> **SOURCE DATA**

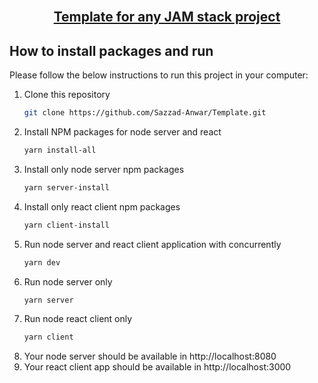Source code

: <!-- PROJECT Title -->
<br />
<p align="center">
  <h2 align="center"><a href="https://github.com/Sazzad-Anwar/Template">Template for any JAM stack project</a></h2>

<!-- TABLE OF CONTENTS -->

<!-- HOW TO RUN -->
## How to install packages and run

Please follow the below instructions to run this project in your computer:

1. Clone this repository
   ```sh
   git clone https://github.com/Sazzad-Anwar/Template.git
   ```
2. Install NPM packages for node server and react
   ```sh
   yarn install-all
   ```
3. Install only node server npm packages
   ```sh
   yarn server-install
   ```
4. Install only react client npm packages
   ```sh
   yarn client-install
   ```
5. Run node server and react client application with concurrently
   ```sh
   yarn dev
   ```
6. Run node server only
   ```sh
   yarn server
   ```
7. Run node react client only
   ```sh
   yarn client
   ```
8. Your node server should be available in http://localhost:8080
9. Your react client app should be available in http://localhost:3000

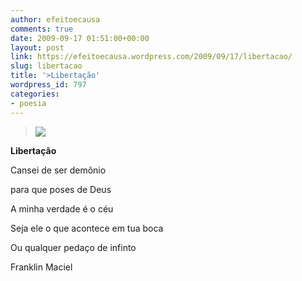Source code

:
 ```yaml
---
author: efeitoecausa
comments: true
date: 2009-09-17 01:51:00+00:00
layout: post
link: https://efeitoecausa.wordpress.com/2009/09/17/libertacao/
slug: libertacao
title: '>Libertação'
wordpress_id: 797
categories:
- poesia
---
```


>[![](http://www.earthpeopleproductions.com/Pictures/Angel%20Footsteps%20Water.jpg)](http://www.earthpeopleproductions.com/Pictures/Angel%20Footsteps%20Water.jpg)   	 	 	 	 	 	  

**Libertação**


  


Cansei de ser demônio

para que poses de Deus

A minha verdade é o céu

Seja ele o que acontece em tua boca

Ou qualquer pedaço de infinto


  


Franklin Maciel


  

  

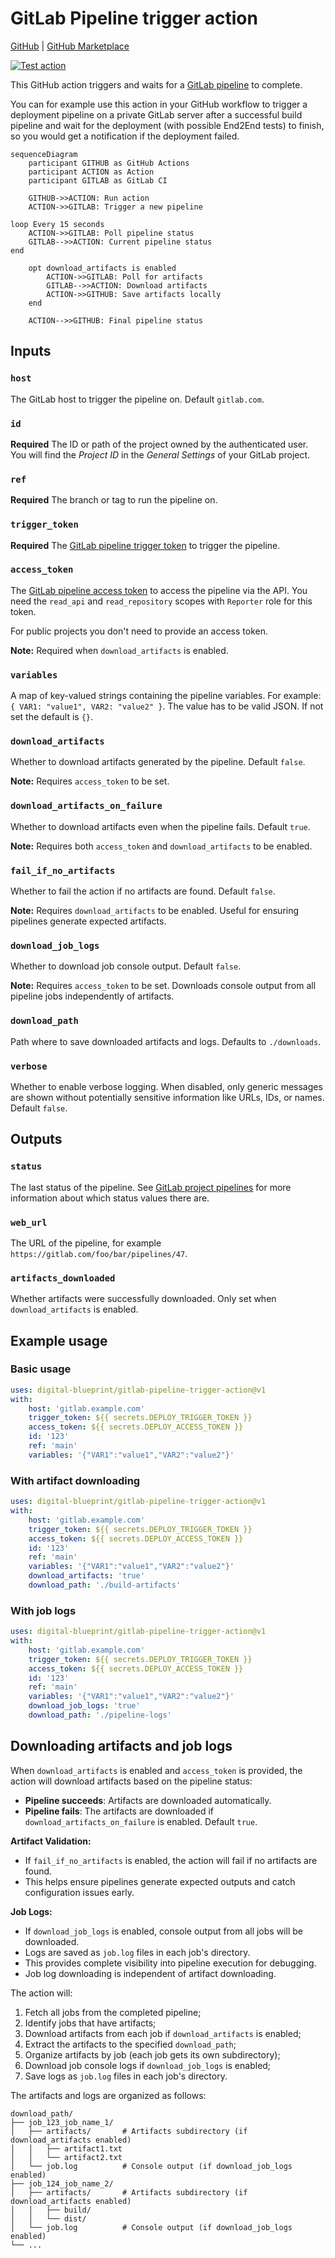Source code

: # GitLab Pipeline trigger action

[GitHub](https://github.com/digital-blueprint/gitlab-pipeline-trigger-action) |
[GitHub Marketplace](https://github.com/marketplace/actions/gitlab-pipeline-trigger)

[![Test action](https://github.com/digital-blueprint/gitlab-pipeline-trigger-action/actions/workflows/main.yml/badge.svg)](https://github.com/digital-blueprint/gitlab-pipeline-trigger-action/actions/workflows/main.yml)

This GitHub action triggers and waits for a [GitLab pipeline](https://docs.gitlab.com/ee/ci/pipelines/) to complete.

You can for example use this action in your GitHub workflow to trigger a deployment pipeline on a private
GitLab server after a successful build pipeline and wait for the deployment (with possible End2End tests)
to finish, so you would get a notification if the deployment failed.

```mermaid
sequenceDiagram
    participant GITHUB as GitHub Actions
    participant ACTION as Action
    participant GITLAB as GitLab CI

    GITHUB->>ACTION: Run action
    ACTION->>GITLAB: Trigger a new pipeline

loop Every 15 seconds
    ACTION->>GITLAB: Poll pipeline status
    GITLAB-->>ACTION: Current pipeline status
end

    opt download_artifacts is enabled
        ACTION->>GITLAB: Poll for artifacts
        GITLAB-->>ACTION: Download artifacts
        ACTION->>GITHUB: Save artifacts locally
    end

    ACTION-->>GITHUB: Final pipeline status
```

## Inputs

### `host`

The GitLab host to trigger the pipeline on. Default `gitlab.com`.

### `id`

**Required** The ID or path of the project owned by the authenticated user.
You will find the _Project ID_ in the _General Settings_ of your GitLab project.

### `ref`

**Required** The branch or tag to run the pipeline on.

### `trigger_token`

**Required** The [GitLab pipeline trigger token](https://docs.gitlab.com/ee/ci/triggers/index.html#create-a-trigger-token)
to trigger the pipeline.

### `access_token`

The [GitLab pipeline access token](https://docs.gitlab.com/ee/user/project/settings/project_access_tokens.html)
to access the pipeline via the API. You need the `read_api` and `read_repository` scopes with `Reporter` role for this token.

For public projects you don't need to provide an access token.

**Note:** Required when `download_artifacts` is enabled.

### `variables`

A map of key-valued strings containing the pipeline variables. For example: `{ VAR1: "value1", VAR2: "value2" }`. The value has to be valid JSON. If not set the default is `{}`.

### `download_artifacts`

Whether to download artifacts generated by the pipeline. Default `false`.

**Note:** Requires `access_token` to be set.

### `download_artifacts_on_failure`

Whether to download artifacts even when the pipeline fails. Default `true`.

**Note:** Requires both `access_token` and `download_artifacts` to be enabled.

### `fail_if_no_artifacts`

Whether to fail the action if no artifacts are found. Default `false`.

**Note:** Requires `download_artifacts` to be enabled. Useful for ensuring pipelines generate expected artifacts.

### `download_job_logs`

Whether to download job console output. Default `false`.

**Note:** Requires `access_token` to be set. Downloads console output from all pipeline jobs independently of artifacts.

### `download_path`

Path where to save downloaded artifacts and logs. Defaults to `./downloads`.

### `verbose`

Whether to enable verbose logging. When disabled, only generic messages are shown without
potentially sensitive information like URLs, IDs, or names. Default `false`.

## Outputs

### `status`

The last status of the pipeline. See [GitLab project pipelines](https://docs.gitlab.com/ee/api/pipelines.html#list-project-pipelines)
for more information about which status values there are.

### `web_url`

The URL of the pipeline, for example `https://gitlab.com/foo/bar/pipelines/47`.

### `artifacts_downloaded`

Whether artifacts were successfully downloaded. Only set when `download_artifacts` is enabled.

## Example usage

### Basic usage

```yaml
uses: digital-blueprint/gitlab-pipeline-trigger-action@v1
with:
    host: 'gitlab.example.com'
    trigger_token: ${{ secrets.DEPLOY_TRIGGER_TOKEN }}
    access_token: ${{ secrets.DEPLOY_ACCESS_TOKEN }}
    id: '123'
    ref: 'main'
    variables: '{"VAR1":"value1","VAR2":"value2"}'
```

### With artifact downloading

```yaml
uses: digital-blueprint/gitlab-pipeline-trigger-action@v1
with:
    host: 'gitlab.example.com'
    trigger_token: ${{ secrets.DEPLOY_TRIGGER_TOKEN }}
    access_token: ${{ secrets.DEPLOY_ACCESS_TOKEN }}
    id: '123'
    ref: 'main'
    variables: '{"VAR1":"value1","VAR2":"value2"}'
    download_artifacts: 'true'
    download_path: './build-artifacts'
```

### With job logs

```yaml
uses: digital-blueprint/gitlab-pipeline-trigger-action@v1
with:
    host: 'gitlab.example.com'
    trigger_token: ${{ secrets.DEPLOY_TRIGGER_TOKEN }}
    access_token: ${{ secrets.DEPLOY_ACCESS_TOKEN }}
    id: '123'
    ref: 'main'
    variables: '{"VAR1":"value1","VAR2":"value2"}'
    download_job_logs: 'true'
    download_path: './pipeline-logs'
```

## Downloading artifacts and job logs

When `download_artifacts` is enabled and `access_token` is provided, the action will download artifacts based on the pipeline status:

- **Pipeline succeeds**: Artifacts are downloaded automatically.
- **Pipeline fails**: The artifacts are downloaded if `download_artifacts_on_failure` is enabled. Default `true`.

**Artifact Validation:**

- If `fail_if_no_artifacts` is enabled, the action will fail if no artifacts are found.
- This helps ensure pipelines generate expected outputs and catch configuration issues early.

**Job Logs:**

- If `download_job_logs` is enabled, console output from all jobs will be downloaded.
- Logs are saved as `job.log` files in each job's directory.
- This provides complete visibility into pipeline execution for debugging.
- Job log downloading is independent of artifact downloading.

The action will:

1. Fetch all jobs from the completed pipeline;
2. Identify jobs that have artifacts;
3. Download artifacts from each job if `download_artifacts` is enabled;
4. Extract the artifacts to the specified `download_path`;
5. Organize artifacts by job (each job gets its own subdirectory);
6. Download job console logs if `download_job_logs` is enabled;
7. Save logs as `job.log` files in each job's directory.

The artifacts and logs are organized as follows:

```
download_path/
├── job_123_job_name_1/
│   ├── artifacts/       # Artifacts subdirectory (if download_artifacts enabled)
│   │   ├── artifact1.txt
│   │   └── artifact2.txt
│   └── job.log          # Console output (if download_job_logs enabled)
├── job_124_job_name_2/
│   ├── artifacts/       # Artifacts subdirectory (if download_artifacts enabled)
│   │   ├── build/
│   │   └── dist/
│   └── job.log          # Console output (if download_job_logs enabled)
└── ...
```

> **PROBLEM DESCRIPTION**
With the pictures removed from your copy, retype the lines above from the one that contains "5. Run node" through the one that contains "This GitHub action", exactly.

> **SOLUTION FOR THIS PROBLEM**
5. Run node server and react client application with concurrently
   ```sh
   yarn dev
   ```
6. Run node server only
   ```sh
   yarn server
   ```
7. Run node react client only
   ```sh
   yarn client
   ```
8. Your node server should be available in http://localhost:8080
9. Your react client app should be available in http://localhost:3000

Source code

:
 ```yaml
---
author: efeitoecausa
comments: true
date: 2009-09-17 01:51:00+00:00
layout: post
link: https://efeitoecausa.wordpress.com/2009/09/17/libertacao/
slug: libertacao
title: '>Libertação'
wordpress_id: 797
categories:
- poesia
---
```


>[![](http://www.earthpeopleproductions.com/Pictures/Angel%20Footsteps%20Water.jpg)](http://www.earthpeopleproductions.com/Pictures/Angel%20Footsteps%20Water.jpg)   	 	 	 	 	 	  

**Libertação**


  


Cansei de ser demônio

para que poses de Deus

A minha verdade é o céu

Seja ele o que acontece em tua boca

Ou qualquer pedaço de infinto


  


Franklin Maciel


  

  

Source code

: # GitLab Pipeline trigger action

[GitHub](https://github.com/digital-blueprint/gitlab-pipeline-trigger-action) |
[GitHub Marketplace](https://github.com/marketplace/actions/gitlab-pipeline-trigger)

[![Test action](https://github.com/digital-blueprint/gitlab-pipeline-trigger-action/actions/workflows/main.yml/badge.svg)](https://github.com/digital-blueprint/gitlab-pipeline-trigger-action/actions/workflows/main.yml)

This GitHub action triggers and waits for a [GitLab pipeline](https://docs.gitlab.com/ee/ci/pipelines/) to complete.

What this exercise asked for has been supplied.